Hey,

> I'm proud to announce that after about 3weeks, I've recoded from scratch
> the OpenCL code generator to integrate it fully with
> viennacl::scheduler::statement.

hurray :-) With the changes to the generator I pushed yesterday there is 
now a clear spot on where to hand the expression over to the generator.


> That being said, I'm entering the point where I need to inquire your
> opinion for (many) further design choices. Sorted by priority :
>
> 1 > How to handle padding? For example, the best kernels for a given
> operation may use float4, in which case an alignment of 4 is required.
> For GEMM, though, the kernel internally used blocking. Since the
> iteration over the blocks is unrolled, I prefer to keep the loop
> boundary static (known at the OpenCL compile time), so padding inside a
> kernel is not really an option here. How to handle this?
> Should we have a plethora of kernels optimized for a large number of
> block-sizes?If yes, how to choose the block sizes?

My preferred option is to pad by default and either to make the padding 
a multiple of four or sixteen. However, we need to maintain a full set 
of unpadded operations, because user-provided buffers need not be padded 
(and a subsequent padding may be too expensive)



> 2 > For each operation (BLAS1/BLAS2/BLAS3 for now), an infinite number
> of kernels can be generated. Designing a proper test suite in such a
> situation is a challenging task. I've thought about testing a fixed
> amount of randomly chosen kernel.

Please no random tests. This makes it awfully complicated to fix, 
because eventually one may not even be able to reproduce a previous failure.

Even though the number of possible kernel variations is large (though 
finite), there's only a limited set which actually gives good 
performance. These are the important kernels to be tested thoroughly.


> We also have to choose multiple sizes for the test (because of 1>)...

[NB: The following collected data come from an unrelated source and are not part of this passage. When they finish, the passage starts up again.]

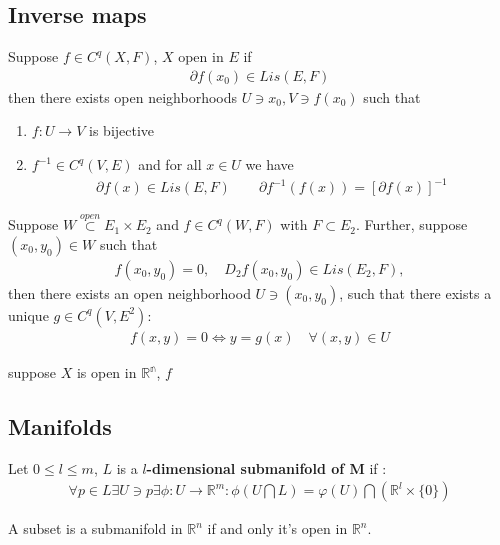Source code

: \subsection{Inverse maps}

\begin{theorem}
	Suppose $f \in C^q(X, F)$, $X$ open in $E$ if 
	\begin{align*}
		\partial f(x_0) \in Lis(E, F)
	\end{align*}
	then there exists open neighborhoods $U \ni x_0, V \ni f(x_0)$ such that
	\begin{enumerate}
		\item  $f: U \rightarrow V$ is bijective
		\item $f^{-1} \in C^q(V, E)$ and for all $x \in U$ we have
			\begin{align*}
				\partial f(x) \in Lis(E, F) \qquad 
				\partial f^{-1} (f(x)) = [\partial f(x)]^{-1}
			\end{align*}
	\end{enumerate}
\end{theorem}


\begin{theorem}
	Suppose $W \overset{open}{\subset} E_1 \times E_2$ and $f \in C^q(W, F)$ with $F \subset E_2$. Further, suppose $(x_0, y_0) \in W$ such that
	\begin{align*}
		f(x_0, y_0) = 0, \quad  D_2 f(x_0, y_0) \in Lis(E_2, F),
	\end{align*}
	then there exists an open neighborhood $U \ni (x_0, y_0)$, such that there exists a unique $g \in C^q(V, E^2)$:
	\begin{align*}
		f(x, y) = 0 \Leftrightarrow y = g(x) \quad \forall (x, y) \in U
	\end{align*}
\end{theorem}

\begin{definition}
	suppose $X$ is open in $\mathbb{R^n}$, $f $ 
\end{definition}



\subsection{Manifolds}
\begin{definition}[Submanifolds of $M$]
	Let $0 \leq l \leq m$, $L$ is a \textbf{$l$-dimensional submanifold of M} if :
	\begin{align*}
		\forall p \in L \exists U \ni p \exists \phi: U \rightarrow \mathbb{R}^m: \phi(U \bigcap L) = \varphi(U) \bigcap 
		(\mathbb{R}^l \times \{0\} )
	\end{align*}
\end{definition}
\begin{example}
	A subset is a submanifold in $\mathbb{R}^n$ if and only it's open in $\mathbb{R}^n$.
\end{example}

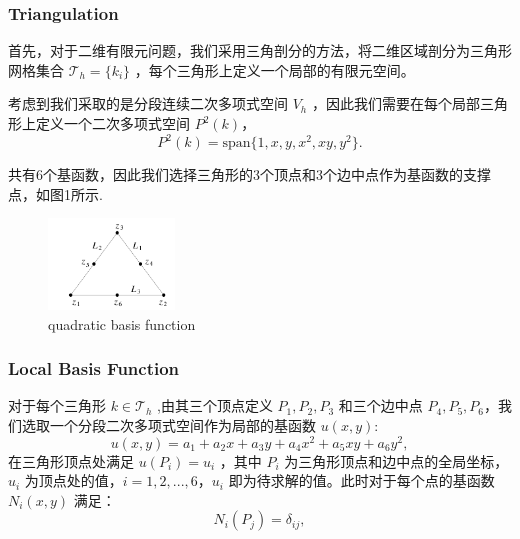\documentclass[11pt]{ctexart}
\begin{document}
\subsubsection{Triangulation}
首先，对于二维有限元问题，我们采用三角剖分的方法，将二维区域剖分为三角形网格集合 $ \mathcal{T}_h=\{k_i\} $ ，每个三角形上定义一个局部的有限元空间。

考虑到我们采取的是分段连续二次多项式空间 $ V_h $ ，因此我们需要在每个局部三角形上定义一个二次多项式空间 $ P^2(k) $，
\begin{equation}
  P^2(k) = \text{span}\{1,x,y,x^2,xy,y^2\}.
\end{equation}

共有6个基函数，因此我们选择三角形的3个顶点和3个边中点作为基函数的支撑点，如图1所示.
\begin{figure}[htbp]
  \centering
  \includegraphics[width=0.3\textwidth]{quadratic.png}
  \caption{quadratic basis function}
  \label{fig: quadratic}
\end{figure}



\subsubsection{Local Basis Function}
对于每个三角形 $ k\in \mathcal{T}_h $ ,由其三个顶点定义 $ P_1,P_2,P_3 $ 和三个边中点 $ P_4,P_5,P_6 $，我们选取一个分段二次多项式空间作为局部的基函数 $ u(x,y) $:
\begin{equation}
      u(x,y) = a_1 + a_2 x + a_3 y + a_4 x^2 + a_5 xy + a_6 y^2,
\end{equation}
在三角形顶点处满足 $ u(P_i) = u_i $ ，其中 $ P_i $ 为三角形顶点和边中点的全局坐标，$ u_i $ 为顶点处的值，$ i=1,2,...,6 $，$ u_i $ 即为待求解的值。此时对于每个点的基函数 $ N_i(x,y) $ 满足：
\begin{equation}
  N_i(P_j) = \delta_{ij},
\end{equation}
\end{document}
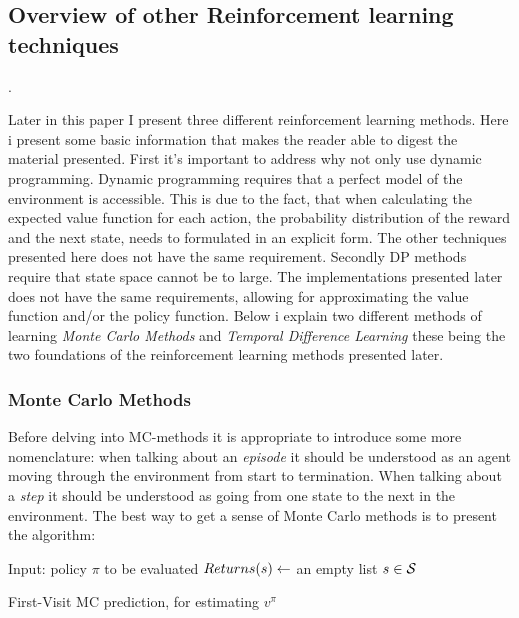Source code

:  \subsection{Overview of other Reinforcement learning techniques}.
 
Later in this paper I present three different reinforcement learning methods. Here i present some basic information that makes the reader able to digest the material presented. First it's important to address why not only use dynamic programming. Dynamic programming requires that a perfect model of the environment is accessible. This is due to the fact, that when calculating the expected value function for each action, the probability distribution of the reward and the next state, needs to formulated in an explicit form. The other techniques presented here does not have the same requirement. Secondly DP methods require that state space cannot be to large. The implementations presented later does not have the same requirements, allowing for approximating the value function and/or the policy function. Below i explain two different methods of learning \textit{Monte Carlo Methods} and \textit{Temporal Difference Learning} these being the two foundations of the reinforcement learning methods presented later.

\subsubsection{Monte Carlo Methods}

Before delving into MC-methods it is appropriate to introduce some more nomenclature: when talking about an \textit{episode} it should be understood as an agent moving through the environment from start to termination. When talking about a \textit{step} it should be understood as going from one state to the next in the environment. The best way to get a sense of Monte Carlo methods is to present the algorithm:

\begin{algorithm}[H]
\SetAlgoLined
{}
 Input: policy $\pi$ to be evaluated\;
 $Returns(s) \leftarrow$ an empty list $s \in \mathcal{S}$\; 
 \caption{First-Visit MC prediction, for estimating $v^{\pi}$}
 \label{alg:mcfirstvisit}
\end{algorithm}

Sure. Keeping the sizes moderately small will give us a sufficiently 
fast test procedure.


> Finally, multiple operations can be packed together (multiple SAXPY,
> multiple scalar reduction/inner product, multiple vector
> reduction/gemv). If that number of packed operations is too high, the
> local memory usage will be too high and the OpenCL kernel may not
> *compile*. Should we provide a mechanism to evaluate this upper bound at
> runtime (doable) or just use a very conservative value for now (The
> OpenCL standards guarantees 16kB of local memory, the kernel generator
> guarantees an upperbound on the amount of local memory used.) ? I prefer
> the second option.

Sooner or later we will have to go for the runtime option anyway. I 
don't see any benefit of being overly pessimistic with 16kB if we have 
the true local memory available at runtime.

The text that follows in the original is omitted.